Records from a dataset:
──────────────────────────────
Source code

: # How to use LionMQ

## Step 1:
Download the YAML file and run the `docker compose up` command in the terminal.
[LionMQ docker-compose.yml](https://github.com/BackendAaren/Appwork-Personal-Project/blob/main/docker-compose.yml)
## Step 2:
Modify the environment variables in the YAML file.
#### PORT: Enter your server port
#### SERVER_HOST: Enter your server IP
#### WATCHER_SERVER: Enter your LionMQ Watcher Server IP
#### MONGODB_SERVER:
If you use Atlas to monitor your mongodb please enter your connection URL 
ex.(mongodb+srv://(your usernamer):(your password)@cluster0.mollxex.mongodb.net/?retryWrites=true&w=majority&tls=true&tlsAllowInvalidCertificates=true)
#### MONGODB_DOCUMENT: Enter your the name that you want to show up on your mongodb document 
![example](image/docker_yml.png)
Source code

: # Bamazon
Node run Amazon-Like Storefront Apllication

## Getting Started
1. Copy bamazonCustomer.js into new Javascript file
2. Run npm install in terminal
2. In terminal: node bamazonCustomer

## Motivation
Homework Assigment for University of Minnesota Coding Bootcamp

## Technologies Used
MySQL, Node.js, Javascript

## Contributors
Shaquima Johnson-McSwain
──────────────────────────────
== Try it ==
Your task is to retype all of the lines above exactly.

== Exercise answer ==
Source code

: # How to use LionMQ

## Step 1:
Download the YAML file and run the `docker compose up` command in the terminal.
[LionMQ docker-compose.yml](https://github.com/BackendAaren/Appwork-Personal-Project/blob/main/docker-compose.yml)
## Step 2:
Modify the environment variables in the YAML file.
#### PORT: Enter your server port
#### SERVER_HOST: Enter your server IP
#### WATCHER_SERVER: Enter your LionMQ Watcher Server IP
#### MONGODB_SERVER:
If you use Atlas to monitor your mongodb please enter your connection URL 
ex.(mongodb+srv://(your usernamer):(your password)@cluster0.mollxex.mongodb.net/?retryWrites=true&w=majority&tls=true&tlsAllowInvalidCertificates=true)
#### MONGODB_DOCUMENT: Enter your the name that you want to show up on your mongodb document 
![example](image/docker_yml.png)
Source code

: # Bamazon
Node run Amazon-Like Storefront Apllication

## Getting Started
1. Copy bamazonCustomer.js into new Javascript file
2. Run npm install in terminal
2. In terminal: node bamazonCustomer

## Motivation
Homework Assigment for University of Minnesota Coding Bootcamp

## Technologies Used
MySQL, Node.js, Javascript

## Contributors
Shaquima Johnson-McSwain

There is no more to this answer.